Water Lettuce: a Low Maintenance Floating Plant

 This gardening post will be a different because we’re going soilless and into the water! This is the water lettuce, your quintessential pond plant.

The pistia is also known as water cabbage, water lettuce, nile cabbage, or shell flower. It is a plant that floats freely on the surface of the water, but unlike lily pads that grow flat with the surface, these grow rosettes above the surface. These grow as a beautiful lush green radial, that can grow quite big (leaves grow 2-15 cms). Beneath is a bushy root system akin to thin hairs: perfect to take in nutrients from the water. This is a warning right at the beginning that this is considered an invasive species in many places due to how quickly it reproduces.

Low maintenance

As with all water plants, you just need to make sure that you put it in water. Water lettuce grows best in bright direct light. What this means is you have to choose a good place to put your tub or pond, and you’re set. In my case, I have it in a 5 inch deep plastic container, and the only maintenance I do for the plants is making sure to refill the water. A single plant will grow big if there are enough nutrients in the water (you can put in a hardy fish to provide that organic matter). To compare this with other plants, you never run the risk of root rot or overwatering.

Multiplies like crazy

The distinguishing characteristic of water lettuce is its ability to multiply. It does so asexually: from a mother plant, you’ll see a stem extending out, from which another rosette will start to form. One key thing about water lettuce is that as opposed to submerged plants, the leaves, in other words the sites for photosynthesis, are above water. Physics tells us that the intensity of light diminishes as you go further down the surface, which is sometimes why submerged plants can be slow growers. Water lettuce can get all the sun it wants, and this makes it grow like crazy. 

To tackle how it is an invasive species, all you actually need is one plant, and you can expect that it will cover every surface of your pond or tub after some time. Lilies for example, are constrained by its root system, planted in soil at the bottom of your pond. The water lettuce has no such restrictions. With a good source of nutrients, it spreads even quicker. To be fair, it’s very easy to just take them out (they’re used as fertilizer and at times as feeds), but you can expect that if you’ve left at least one, it will seek to cover the surface again.

It is a really good water filter

In general, any fast growing plant will be a great filter (see the pothos for example). The water lettuce is no exceptions. It’s root system is thick, and when it’s at its maximum size, it will continue to take nutrients to both maintain itself and to multiply. You can expect that it will take in most minerals in your water.

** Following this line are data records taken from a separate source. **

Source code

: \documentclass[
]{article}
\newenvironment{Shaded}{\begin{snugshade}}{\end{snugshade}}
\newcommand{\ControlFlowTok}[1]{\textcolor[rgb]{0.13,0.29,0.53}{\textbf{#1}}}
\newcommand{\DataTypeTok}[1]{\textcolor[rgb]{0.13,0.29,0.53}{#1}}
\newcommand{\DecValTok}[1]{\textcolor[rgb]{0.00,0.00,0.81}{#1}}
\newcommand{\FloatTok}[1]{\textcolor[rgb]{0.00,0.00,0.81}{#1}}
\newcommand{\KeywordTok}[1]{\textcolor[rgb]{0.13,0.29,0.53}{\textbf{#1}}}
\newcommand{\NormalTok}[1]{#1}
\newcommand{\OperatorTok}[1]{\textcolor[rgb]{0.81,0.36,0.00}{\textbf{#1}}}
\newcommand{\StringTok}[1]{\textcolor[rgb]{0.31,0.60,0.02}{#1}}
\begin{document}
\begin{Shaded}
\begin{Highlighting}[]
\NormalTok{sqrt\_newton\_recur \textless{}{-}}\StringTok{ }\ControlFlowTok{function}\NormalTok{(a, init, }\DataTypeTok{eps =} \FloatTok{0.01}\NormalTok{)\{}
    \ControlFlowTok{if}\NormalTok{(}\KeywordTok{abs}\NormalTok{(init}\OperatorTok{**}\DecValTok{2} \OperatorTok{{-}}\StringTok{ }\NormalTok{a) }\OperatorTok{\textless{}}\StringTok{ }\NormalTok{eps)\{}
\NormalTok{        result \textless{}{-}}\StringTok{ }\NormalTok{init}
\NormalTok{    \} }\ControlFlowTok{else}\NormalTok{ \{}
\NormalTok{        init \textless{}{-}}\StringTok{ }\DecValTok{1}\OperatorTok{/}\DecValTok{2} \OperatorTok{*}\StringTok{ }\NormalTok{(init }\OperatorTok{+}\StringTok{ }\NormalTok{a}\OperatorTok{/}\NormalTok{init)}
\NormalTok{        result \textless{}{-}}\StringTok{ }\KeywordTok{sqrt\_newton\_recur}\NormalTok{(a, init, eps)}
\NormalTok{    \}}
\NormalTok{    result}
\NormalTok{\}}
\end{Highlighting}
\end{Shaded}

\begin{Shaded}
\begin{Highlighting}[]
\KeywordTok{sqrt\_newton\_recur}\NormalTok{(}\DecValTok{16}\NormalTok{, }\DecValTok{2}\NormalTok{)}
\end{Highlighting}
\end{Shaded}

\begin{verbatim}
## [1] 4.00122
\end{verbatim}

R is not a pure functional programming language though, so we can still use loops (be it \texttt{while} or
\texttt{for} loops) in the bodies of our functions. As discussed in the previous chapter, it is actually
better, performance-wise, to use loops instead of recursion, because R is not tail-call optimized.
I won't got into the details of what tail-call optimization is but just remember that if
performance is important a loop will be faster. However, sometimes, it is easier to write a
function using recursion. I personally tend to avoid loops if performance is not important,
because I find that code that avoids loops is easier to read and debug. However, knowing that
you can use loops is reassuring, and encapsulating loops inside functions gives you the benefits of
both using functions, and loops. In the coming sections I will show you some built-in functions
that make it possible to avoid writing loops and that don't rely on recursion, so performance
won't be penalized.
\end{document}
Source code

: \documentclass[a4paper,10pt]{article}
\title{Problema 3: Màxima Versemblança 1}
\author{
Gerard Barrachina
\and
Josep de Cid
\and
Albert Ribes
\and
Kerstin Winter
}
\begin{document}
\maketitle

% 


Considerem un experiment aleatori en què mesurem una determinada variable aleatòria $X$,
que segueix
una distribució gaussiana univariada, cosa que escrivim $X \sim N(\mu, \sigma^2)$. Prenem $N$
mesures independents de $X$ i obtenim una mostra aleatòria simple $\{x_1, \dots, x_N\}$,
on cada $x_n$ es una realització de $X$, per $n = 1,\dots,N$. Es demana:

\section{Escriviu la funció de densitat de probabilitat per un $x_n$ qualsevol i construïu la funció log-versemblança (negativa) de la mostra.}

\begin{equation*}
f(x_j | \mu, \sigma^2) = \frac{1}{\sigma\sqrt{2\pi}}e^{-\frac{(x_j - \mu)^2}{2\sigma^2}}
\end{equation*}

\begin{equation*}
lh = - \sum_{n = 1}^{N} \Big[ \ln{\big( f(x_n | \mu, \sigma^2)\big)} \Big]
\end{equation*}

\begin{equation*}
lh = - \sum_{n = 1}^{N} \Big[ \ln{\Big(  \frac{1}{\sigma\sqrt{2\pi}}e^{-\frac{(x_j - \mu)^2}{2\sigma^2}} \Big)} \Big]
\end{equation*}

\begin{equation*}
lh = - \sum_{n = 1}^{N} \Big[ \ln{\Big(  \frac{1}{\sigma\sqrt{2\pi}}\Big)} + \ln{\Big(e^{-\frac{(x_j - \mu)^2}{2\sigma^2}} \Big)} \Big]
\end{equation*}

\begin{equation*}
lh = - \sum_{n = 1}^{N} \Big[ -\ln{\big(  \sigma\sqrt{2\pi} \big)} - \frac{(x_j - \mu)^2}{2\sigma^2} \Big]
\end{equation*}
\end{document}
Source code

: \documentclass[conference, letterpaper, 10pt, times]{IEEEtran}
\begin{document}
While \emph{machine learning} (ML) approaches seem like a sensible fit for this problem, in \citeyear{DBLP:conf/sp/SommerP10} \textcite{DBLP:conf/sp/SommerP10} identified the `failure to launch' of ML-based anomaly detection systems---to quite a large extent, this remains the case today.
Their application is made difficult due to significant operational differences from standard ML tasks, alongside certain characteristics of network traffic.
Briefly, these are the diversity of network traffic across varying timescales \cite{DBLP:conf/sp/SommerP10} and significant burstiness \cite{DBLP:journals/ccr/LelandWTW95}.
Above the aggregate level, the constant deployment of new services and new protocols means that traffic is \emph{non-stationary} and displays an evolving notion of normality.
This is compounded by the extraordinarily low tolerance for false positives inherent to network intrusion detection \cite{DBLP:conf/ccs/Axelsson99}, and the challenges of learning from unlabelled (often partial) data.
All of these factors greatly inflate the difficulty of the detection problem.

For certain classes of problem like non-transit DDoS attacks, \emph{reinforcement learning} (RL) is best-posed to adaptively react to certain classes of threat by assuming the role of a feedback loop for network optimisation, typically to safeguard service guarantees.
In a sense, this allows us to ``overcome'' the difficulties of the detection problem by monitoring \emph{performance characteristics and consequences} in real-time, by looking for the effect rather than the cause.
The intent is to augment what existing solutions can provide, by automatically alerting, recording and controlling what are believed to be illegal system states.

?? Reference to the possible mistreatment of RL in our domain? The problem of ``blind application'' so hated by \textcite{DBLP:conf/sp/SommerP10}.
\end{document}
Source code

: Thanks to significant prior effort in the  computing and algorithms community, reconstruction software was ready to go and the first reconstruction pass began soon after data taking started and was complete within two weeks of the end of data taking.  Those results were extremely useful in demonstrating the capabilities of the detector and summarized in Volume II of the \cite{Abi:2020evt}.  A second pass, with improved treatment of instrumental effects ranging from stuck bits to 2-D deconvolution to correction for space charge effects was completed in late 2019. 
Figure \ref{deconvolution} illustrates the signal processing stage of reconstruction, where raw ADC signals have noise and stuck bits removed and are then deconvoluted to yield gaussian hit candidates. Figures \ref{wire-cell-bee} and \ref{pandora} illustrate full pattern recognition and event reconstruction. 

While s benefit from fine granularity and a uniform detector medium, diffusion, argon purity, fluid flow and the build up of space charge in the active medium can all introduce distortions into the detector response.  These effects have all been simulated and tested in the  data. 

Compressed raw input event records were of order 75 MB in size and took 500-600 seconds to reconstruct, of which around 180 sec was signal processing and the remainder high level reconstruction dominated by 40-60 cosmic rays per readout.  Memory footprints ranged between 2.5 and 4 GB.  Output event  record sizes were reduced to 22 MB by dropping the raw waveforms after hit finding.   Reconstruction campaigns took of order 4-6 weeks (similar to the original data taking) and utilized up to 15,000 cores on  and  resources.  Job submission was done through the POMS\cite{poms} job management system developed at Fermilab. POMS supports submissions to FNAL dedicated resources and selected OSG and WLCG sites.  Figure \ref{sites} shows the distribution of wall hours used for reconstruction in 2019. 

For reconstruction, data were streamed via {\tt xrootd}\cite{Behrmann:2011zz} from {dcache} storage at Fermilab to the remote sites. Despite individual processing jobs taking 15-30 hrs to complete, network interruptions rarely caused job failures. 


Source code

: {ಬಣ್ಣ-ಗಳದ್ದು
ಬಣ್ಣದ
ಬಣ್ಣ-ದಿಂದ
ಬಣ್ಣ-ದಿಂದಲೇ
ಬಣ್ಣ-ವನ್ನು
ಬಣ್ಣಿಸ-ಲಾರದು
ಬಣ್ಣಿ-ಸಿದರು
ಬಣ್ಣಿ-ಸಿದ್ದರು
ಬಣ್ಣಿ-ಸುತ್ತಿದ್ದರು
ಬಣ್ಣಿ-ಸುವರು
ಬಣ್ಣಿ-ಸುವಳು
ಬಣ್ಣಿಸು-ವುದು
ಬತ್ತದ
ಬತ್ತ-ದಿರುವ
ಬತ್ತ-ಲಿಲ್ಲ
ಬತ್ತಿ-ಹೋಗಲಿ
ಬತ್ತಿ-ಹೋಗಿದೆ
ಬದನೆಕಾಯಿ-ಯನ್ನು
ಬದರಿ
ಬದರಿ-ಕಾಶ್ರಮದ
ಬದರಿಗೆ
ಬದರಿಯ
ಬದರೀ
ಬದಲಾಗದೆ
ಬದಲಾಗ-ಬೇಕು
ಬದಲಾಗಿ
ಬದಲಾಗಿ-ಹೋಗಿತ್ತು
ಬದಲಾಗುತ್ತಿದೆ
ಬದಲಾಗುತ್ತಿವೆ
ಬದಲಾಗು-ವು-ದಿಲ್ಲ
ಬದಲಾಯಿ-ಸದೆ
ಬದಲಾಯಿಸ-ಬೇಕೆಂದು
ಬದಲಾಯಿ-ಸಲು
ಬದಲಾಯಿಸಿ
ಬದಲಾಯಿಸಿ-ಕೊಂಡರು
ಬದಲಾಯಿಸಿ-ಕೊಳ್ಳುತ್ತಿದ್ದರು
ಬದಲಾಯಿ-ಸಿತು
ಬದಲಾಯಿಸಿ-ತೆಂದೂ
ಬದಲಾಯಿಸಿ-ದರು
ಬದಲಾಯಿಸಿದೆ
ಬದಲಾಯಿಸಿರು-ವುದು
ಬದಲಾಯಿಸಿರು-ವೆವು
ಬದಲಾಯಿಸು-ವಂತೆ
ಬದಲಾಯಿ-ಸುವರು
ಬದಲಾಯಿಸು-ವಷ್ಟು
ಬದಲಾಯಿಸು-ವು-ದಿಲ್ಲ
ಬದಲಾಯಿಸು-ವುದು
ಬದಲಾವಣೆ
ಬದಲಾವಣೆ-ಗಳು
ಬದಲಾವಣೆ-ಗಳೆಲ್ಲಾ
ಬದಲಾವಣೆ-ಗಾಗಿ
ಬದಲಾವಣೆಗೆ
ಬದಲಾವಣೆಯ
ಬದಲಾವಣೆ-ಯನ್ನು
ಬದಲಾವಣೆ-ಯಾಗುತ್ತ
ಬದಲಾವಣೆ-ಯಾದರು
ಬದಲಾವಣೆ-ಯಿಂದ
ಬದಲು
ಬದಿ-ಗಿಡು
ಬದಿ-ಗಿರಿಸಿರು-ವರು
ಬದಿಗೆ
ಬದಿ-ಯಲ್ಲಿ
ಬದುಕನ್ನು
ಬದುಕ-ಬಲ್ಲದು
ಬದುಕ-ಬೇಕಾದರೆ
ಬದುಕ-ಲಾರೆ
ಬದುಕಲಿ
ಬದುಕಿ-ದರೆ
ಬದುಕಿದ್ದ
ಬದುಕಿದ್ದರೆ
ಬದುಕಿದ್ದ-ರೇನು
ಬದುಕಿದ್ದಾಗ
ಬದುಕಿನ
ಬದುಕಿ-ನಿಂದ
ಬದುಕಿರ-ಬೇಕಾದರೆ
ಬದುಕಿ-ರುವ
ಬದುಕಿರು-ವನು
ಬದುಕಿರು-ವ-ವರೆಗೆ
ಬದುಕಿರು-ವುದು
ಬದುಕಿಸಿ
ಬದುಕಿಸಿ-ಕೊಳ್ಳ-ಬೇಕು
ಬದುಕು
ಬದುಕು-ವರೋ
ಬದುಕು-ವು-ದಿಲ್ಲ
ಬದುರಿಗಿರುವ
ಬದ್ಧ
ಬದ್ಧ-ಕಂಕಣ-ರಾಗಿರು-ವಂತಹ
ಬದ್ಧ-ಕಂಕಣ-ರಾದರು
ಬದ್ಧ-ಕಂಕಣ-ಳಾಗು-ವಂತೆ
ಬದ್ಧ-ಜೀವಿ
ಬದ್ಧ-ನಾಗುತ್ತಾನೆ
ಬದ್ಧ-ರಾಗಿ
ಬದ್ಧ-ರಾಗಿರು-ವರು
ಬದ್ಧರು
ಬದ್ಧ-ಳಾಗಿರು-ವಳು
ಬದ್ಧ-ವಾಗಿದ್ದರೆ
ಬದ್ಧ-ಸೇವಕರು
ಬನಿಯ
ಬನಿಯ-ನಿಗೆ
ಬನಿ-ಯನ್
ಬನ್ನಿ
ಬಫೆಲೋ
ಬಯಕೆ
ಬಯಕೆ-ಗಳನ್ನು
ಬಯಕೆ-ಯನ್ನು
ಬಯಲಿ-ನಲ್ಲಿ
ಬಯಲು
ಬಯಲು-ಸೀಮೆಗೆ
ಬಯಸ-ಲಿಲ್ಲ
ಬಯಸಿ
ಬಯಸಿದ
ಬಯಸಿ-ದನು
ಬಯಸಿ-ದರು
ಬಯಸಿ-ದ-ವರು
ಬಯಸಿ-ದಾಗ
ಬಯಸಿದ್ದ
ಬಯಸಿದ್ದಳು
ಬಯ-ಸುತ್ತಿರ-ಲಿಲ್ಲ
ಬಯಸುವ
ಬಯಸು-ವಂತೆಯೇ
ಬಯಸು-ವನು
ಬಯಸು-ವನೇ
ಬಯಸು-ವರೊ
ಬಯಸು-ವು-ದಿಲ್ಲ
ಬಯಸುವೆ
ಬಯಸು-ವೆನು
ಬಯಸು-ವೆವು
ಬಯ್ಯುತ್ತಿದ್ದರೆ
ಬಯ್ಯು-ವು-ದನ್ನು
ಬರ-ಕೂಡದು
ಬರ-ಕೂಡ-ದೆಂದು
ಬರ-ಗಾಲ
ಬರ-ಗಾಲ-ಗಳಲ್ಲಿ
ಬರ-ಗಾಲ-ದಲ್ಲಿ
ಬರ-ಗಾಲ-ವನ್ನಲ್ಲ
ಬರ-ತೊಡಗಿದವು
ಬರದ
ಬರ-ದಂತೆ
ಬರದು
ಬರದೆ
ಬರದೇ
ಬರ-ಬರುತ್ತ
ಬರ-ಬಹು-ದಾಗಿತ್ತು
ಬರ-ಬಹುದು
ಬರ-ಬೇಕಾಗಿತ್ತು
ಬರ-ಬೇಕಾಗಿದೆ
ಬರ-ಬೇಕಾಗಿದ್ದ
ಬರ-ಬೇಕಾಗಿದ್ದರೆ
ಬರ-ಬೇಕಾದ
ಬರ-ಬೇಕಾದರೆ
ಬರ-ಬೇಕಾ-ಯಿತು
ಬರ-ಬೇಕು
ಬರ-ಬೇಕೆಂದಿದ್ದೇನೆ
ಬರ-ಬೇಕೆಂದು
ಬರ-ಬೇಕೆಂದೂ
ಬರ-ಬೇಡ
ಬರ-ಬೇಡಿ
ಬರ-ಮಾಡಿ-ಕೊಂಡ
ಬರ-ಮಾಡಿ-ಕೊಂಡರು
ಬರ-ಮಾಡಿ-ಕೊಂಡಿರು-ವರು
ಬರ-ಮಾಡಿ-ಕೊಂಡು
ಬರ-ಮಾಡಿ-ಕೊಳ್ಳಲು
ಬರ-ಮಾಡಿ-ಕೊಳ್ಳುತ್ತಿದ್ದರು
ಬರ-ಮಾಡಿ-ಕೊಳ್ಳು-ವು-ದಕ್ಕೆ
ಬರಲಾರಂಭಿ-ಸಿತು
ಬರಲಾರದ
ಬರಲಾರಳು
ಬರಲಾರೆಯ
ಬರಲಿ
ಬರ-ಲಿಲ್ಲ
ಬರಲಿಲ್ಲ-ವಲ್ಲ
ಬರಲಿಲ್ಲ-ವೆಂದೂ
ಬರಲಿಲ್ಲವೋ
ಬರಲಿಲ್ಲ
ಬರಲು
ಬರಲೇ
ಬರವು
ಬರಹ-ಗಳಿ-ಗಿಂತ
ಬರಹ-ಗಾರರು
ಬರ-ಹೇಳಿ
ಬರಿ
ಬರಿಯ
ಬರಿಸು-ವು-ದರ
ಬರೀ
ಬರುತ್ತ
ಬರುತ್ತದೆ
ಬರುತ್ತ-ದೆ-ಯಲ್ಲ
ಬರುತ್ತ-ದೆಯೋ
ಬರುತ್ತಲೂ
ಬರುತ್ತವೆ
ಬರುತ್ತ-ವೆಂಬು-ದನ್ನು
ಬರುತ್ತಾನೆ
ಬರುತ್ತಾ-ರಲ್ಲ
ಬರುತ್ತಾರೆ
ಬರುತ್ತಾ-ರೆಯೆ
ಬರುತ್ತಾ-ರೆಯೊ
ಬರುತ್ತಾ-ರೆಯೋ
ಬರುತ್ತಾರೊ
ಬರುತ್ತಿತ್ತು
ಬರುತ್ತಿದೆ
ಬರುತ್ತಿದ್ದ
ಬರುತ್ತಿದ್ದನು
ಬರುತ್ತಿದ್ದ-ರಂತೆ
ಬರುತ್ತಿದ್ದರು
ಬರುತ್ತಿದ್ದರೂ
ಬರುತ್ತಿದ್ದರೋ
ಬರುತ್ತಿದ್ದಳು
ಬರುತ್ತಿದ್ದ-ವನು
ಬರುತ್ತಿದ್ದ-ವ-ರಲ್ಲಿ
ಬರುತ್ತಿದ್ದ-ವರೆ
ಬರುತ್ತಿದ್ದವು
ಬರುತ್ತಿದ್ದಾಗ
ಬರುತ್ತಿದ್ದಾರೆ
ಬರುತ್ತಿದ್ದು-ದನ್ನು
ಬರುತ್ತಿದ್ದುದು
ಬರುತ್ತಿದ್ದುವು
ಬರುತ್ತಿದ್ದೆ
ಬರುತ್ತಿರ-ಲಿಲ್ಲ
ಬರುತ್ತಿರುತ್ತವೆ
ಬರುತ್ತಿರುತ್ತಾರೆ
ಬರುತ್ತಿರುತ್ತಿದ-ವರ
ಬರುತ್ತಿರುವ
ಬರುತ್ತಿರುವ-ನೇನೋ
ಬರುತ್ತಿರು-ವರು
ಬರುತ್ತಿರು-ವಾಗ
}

Great and destructive addition to ponds and aquariums

Given all this about the water lettuce, it can be both very good and very bad for your ponds and aquariums. Really quickly, indoor aquariums will need a bright light. In any case, it can do good for fish because it is a great water filter (taking out nitrates that are toxic to fish). Second, it provides a great hiding place for fish. You’ll see fish will be less stressed with submerged plants, and in this case the root system is plenty for small fish (hence how it is great if for the reproduction of some fish). My betta loves resting in its roots. Lastly, as a floating plant, it blocks the sunlight and is absolutely amazing and killing at preventing algal blooms.

And these same characteristics can make it really bad for aquariums and ponds. Its prevention of algal blooms also means that it is bad when you mean to put submerged plants. Submerged plants will get no light. Lastly, because water lettuce will want to cover the surface of your pond or aquarium, it actually decreases the interface between water and air, effectively reducing oxygen that your fish may need. Hobbyists will often cordon off part of the water surface with a net to keep it clear of these plants.

What It’s Not

First the obvious that this is not a terrestrial plant, and that it’s an aquatic plant. Second, this is not a  submerged aquatic plant: it will not root at the bottom (note how I don’t even need a really deep tub to grow these). This is not a plant that is constrained by a root system in one part of the bottom of the plant: it will seek to cover the whole surface of your pond. As a guide to the other aquatic plants, note fully submerged ones, and those that are emergent (those that have root systems in the soil at the bottom that shoot leaves emerging out of the water).


■■■□ A great beginning plant that falls short of perfect due to how it can be invasive

For the most part this is an idiot-proof plant that will just keep on multiplying. I find the lush green almost like a water lawn: it can be quite beautiful. Just note the obligatory warning that it can be invasive.